- What you have to do
Only the lines from the one containing "3、在Frames->top->Scripts中能够获取当前页面请求到的所有JS" through the one containing "5、如果你请求的JS文件内容都叠在了前几行的话，下面这个键可以帮你美化输出" should be printed, exactly as they appear below, with both ends included.

- Record set

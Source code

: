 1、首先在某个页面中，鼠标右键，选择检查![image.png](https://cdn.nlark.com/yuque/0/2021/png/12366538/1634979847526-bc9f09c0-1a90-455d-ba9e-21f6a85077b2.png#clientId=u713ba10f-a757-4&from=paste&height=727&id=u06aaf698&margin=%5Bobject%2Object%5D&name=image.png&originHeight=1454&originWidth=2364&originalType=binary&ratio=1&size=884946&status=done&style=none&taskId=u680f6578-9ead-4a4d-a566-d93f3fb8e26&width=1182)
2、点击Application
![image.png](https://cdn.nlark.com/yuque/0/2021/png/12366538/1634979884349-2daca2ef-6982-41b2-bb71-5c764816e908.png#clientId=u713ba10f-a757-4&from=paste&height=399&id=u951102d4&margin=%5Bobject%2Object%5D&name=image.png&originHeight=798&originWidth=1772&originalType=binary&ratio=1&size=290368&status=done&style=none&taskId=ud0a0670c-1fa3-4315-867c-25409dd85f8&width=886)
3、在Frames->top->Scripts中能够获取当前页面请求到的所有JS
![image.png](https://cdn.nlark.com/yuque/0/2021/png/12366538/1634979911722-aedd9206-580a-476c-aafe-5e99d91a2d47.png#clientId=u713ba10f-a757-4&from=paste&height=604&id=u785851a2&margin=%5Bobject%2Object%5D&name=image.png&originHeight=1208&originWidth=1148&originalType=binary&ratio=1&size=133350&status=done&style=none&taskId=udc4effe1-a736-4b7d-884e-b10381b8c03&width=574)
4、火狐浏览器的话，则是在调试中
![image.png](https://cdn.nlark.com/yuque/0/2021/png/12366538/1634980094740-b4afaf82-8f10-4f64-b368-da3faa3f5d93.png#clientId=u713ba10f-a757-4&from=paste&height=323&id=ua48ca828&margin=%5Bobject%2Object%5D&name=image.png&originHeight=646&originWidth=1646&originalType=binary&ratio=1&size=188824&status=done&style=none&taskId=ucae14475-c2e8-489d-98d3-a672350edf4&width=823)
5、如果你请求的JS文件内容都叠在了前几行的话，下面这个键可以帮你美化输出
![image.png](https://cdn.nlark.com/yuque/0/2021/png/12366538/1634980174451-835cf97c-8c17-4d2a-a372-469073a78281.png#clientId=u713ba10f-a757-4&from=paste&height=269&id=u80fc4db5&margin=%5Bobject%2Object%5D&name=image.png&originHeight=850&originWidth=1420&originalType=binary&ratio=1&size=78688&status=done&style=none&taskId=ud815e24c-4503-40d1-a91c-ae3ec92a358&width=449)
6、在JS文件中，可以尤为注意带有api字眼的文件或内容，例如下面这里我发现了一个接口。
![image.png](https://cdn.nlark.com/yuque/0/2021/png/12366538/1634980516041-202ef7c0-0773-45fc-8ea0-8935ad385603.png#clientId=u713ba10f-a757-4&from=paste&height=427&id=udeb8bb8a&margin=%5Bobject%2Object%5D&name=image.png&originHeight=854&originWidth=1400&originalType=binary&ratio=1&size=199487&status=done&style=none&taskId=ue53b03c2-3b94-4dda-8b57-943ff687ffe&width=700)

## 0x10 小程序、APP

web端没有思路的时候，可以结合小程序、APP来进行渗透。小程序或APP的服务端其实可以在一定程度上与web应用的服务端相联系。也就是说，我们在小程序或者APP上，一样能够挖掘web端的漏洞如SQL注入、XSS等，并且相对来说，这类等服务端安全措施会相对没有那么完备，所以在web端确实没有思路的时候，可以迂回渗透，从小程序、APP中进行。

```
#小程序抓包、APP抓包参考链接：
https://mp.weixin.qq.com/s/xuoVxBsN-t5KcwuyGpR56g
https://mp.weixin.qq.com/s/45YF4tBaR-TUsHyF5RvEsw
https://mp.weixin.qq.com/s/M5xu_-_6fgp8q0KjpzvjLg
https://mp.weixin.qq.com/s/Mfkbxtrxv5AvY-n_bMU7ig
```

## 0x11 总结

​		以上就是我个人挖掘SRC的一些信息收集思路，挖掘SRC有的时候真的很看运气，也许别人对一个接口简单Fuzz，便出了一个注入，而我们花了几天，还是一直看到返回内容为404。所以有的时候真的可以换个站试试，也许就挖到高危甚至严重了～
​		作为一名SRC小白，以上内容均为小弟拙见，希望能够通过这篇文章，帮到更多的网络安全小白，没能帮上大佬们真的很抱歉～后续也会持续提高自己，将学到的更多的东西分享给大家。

- Final answer
3、在Frames->top->Scripts中能够获取当前页面请求到的所有JS
![image.png](https://cdn.nlark.com/yuque/0/2021/png/12366538/1634979911722-aedd9206-580a-476c-aafe-5e99d91a2d47.png#clientId=u713ba10f-a757-4&from=paste&height=604&id=u785851a2&margin=%5Bobject%2Object%5D&name=image.png&originHeight=1208&originWidth=1148&originalType=binary&ratio=1&size=133350&status=done&style=none&taskId=udc4effe1-a736-4b7d-884e-b10381b8c03&width=574)
4、火狐浏览器的话，则是在调试中
![image.png](https://cdn.nlark.com/yuque/0/2021/png/12366538/1634980094740-b4afaf82-8f10-4f64-b368-da3faa3f5d93.png#clientId=u713ba10f-a757-4&from=paste&height=323&id=ua48ca828&margin=%5Bobject%2Object%5D&name=image.png&originHeight=646&originWidth=1646&originalType=binary&ratio=1&size=188824&status=done&style=none&taskId=ucae14475-c2e8-489d-98d3-a672350edf4&width=823)
5、如果你请求的JS文件内容都叠在了前几行的话，下面这个键可以帮你美化输出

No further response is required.